In order to withdraw tips, blessers also use optimistic computations - with the exception of the main blesser (the one in the head of the queue), which can just take claimedAmount and leave.

Other blessers only get tips for things that they have blessed and previous ones did not. Therefore, in order to do it, they must submit a statement of a particular ClaimKind, which consists of a withdrawal statement - sequence of 0s and 1s, with 1 meaning that the corresponding claim was blessed or cursed, and was not blessed or cursed by anyone before them, and amount being the amount of 1s. This statement is then processed normally using the aforementioned mechanism.

The system has few constants and few moving variables. Constants are BLESSING_PERIOD and CHALLENGE_PERIOD - these need to be chosen based on censorship-resistance properties of Ethereum, and the time required to socially coordinate challenge in case of known watchers being DOSed. We believe few hours are likely enough, and conservatively put CHALLENGE_PERIOD = 6 hours and BLESSING_PERIOD = 2 hours.

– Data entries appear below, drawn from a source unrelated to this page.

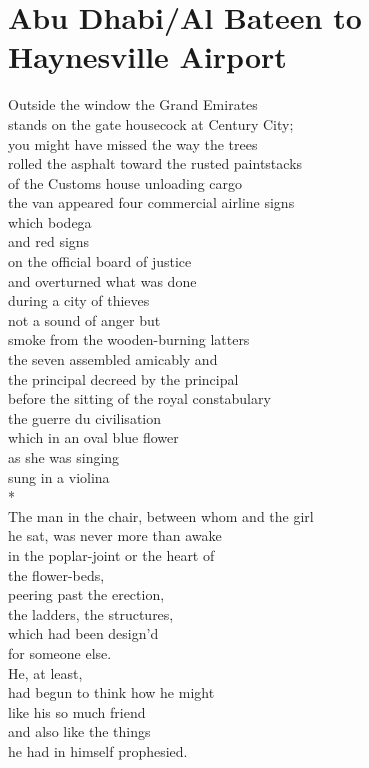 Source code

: \documentclass[smalldemyvopaper,11pt,twoside,onecolumn,openright,extrafontsizes]{memoir}
\begin{document}
\chapter{Abu Dhabi/Al Bateen to Haynesville Airport}
Outside the window the Grand Emirates
\\stands on the gate housecock at Century City;
\\you might have missed the way the trees
\\rolled the asphalt toward the rusted paintstacks
\\of the Customs house unloading cargo
\\the van appeared four commercial airline signs
\\which bodega
\\and red signs
\\on the official board of justice
\\and overturned what was done
\\during a city of thieves
\\not a sound of anger but
\\smoke from the wooden-burning latters
\\the seven assembled amicably and
\\the principal decreed by the principal
\\before the sitting of the royal constabulary
\\the guerre du civilisation
\\which in an oval blue flower
\\as she was singing
\\sung in a violina
\\*
\\The man in the chair, between whom and the girl
\\he sat, was never more than awake
\\in the poplar-joint or the heart of
\\the flower-beds,
\\peering past the erection,
\\the ladders, the structures,
\\which had been design'd
\\for someone else.
\\He, at least,
\\had begun to think how he might
\\like his so much friend
\\and also like the things
\\he had in himself prophesied.
\end{document}
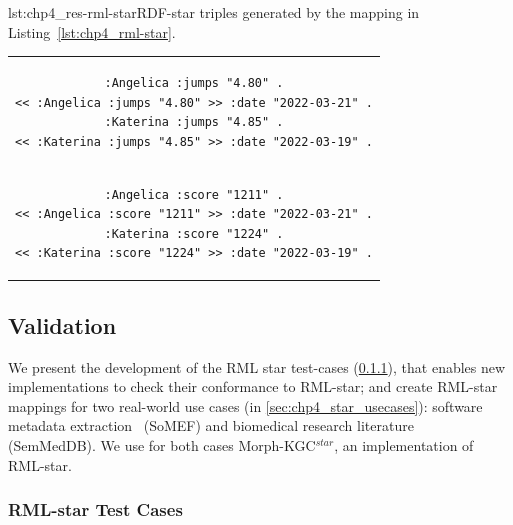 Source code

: \noindent\hspace{0.1\linewidth}\begin{minipage}{\linewidth}
\begin{captionedlisting}{lst:chp4_res-rml-star}{RDF-star triples generated by the mapping in Listing~\ref{lst:chp4_rml-star}.}
\centering
\begin{tabular}{c}
\hspace{2em}
{\begin{lstlisting}[basicstyle=\ttfamily\small,label={list:example1},columns=flexible]
:Angelica :jumps "4.80" .
<< :Angelica :jumps "4.80" >> :date "2022-03-21" .
:Katerina :jumps "4.85" .
<< :Katerina :jumps "4.85" >> :date "2022-03-19" .
\end{lstlisting}}\\
\hspace{2em}
{\begin{lstlisting}[basicstyle=\ttfamily\small,label={list:example1},columns=flexible,frame=l,rulecolor=\color{red},framerule=0.75pt,firstnumber=5]
:Angelica :score "1211" .
<< :Angelica :score "1211" >> :date "2022-03-21" .
:Katerina :score "1224" .
<< :Katerina :score "1224" >> :date "2022-03-19" .
\end{lstlisting}}

\end{tabular}
\end{captionedlisting}
\end{minipage}





\subsection{Validation}
\label{sec:chp4_validation}

We present the development of the RML star test-cases (\cref{sec:chp4_star_testcases}), that enables new implementations to check their conformance to RML-star; and create RML-star mappings for two real-world use cases (in \cref{sec:chp4_star_usecases}): software metadata extraction~\citep{kelley2021framework} (SoMEF) and biomedical research literature~\citep{SemMedDB} (SemMedDB). We use for both cases \mbox{Morph-KGC$^{star}$}, an implementation of RML-star.




\subsubsection{RML-star Test Cases}
\label{sec:chp4_star_testcases}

Arguably, in a more mature system this could be much lower, though varying gas costs are also a concern. compared to 7 day finality of classic multi-round optimistic rollup we believe this performance is still okay-ish for most applications; we are open to hear analysis of this problem from different PoVs

The BATCH_FORMATION_PERIOD should optimally be quite big (up to 8 hours) to ensure there are enough statements to efficiently process. It can be lowered when batches become bigger, because the gas savings stop at log_3(2**256)-sized batches (the maximal size such that ternary blessing word fits into uint256).

Two main moving variables are CURRENT_BOND_VALUE and CURRENT_BASE_TIP_VALUE. Each ClaimKind should also declare multiplier, which represents the amount of gas spent on checking the claim. Base tip value is then modified by this multiplier.

This part is largely "here be dragons", still, but we describe some way of adjusting them automatically.

  1. Tip value grows if blesser queue is too short (say, less than 10) and lowers if blesser queue is too long (say, more than 100).

  2. Collateral can not be smaller than some base value (say, ~1 ETH), and increases and decreases based on avg block base gas cost. This requires some sort of gas logging mechanism, but generally it doesn't need to be very precise. Generally, the potential to go into the failure mode only occurs if the gas spikes in such a way that cost of the singular challenge becomes > than collateral. This puts some upper limit on CLAIM_KIND_MULTIPLIER[_claimKindId], likely unachieveable due to block gas limit. Generally, targeting something like the cost of 300M gas (according to block.basefee averaged along few previous batches) should be a reasonably effective strategy. This value becomes bigger than 1 ETH at ~300 gwei sustained gas cost. The failure mode here would be gas spiking at least 30x times (for ClaimKind taking 10M gas to check) in an instant and staying there forever.

  3. Even in the case of such failure mode, the bad challenges can be slashed at loss. One can consider dao-ish or even automatic treasury targeting some larger value, which can be automatically used in such a failure mode to compensate for slashing expenses. In such case, bottom for collateral and hence fee can be even lower than 1 ETH.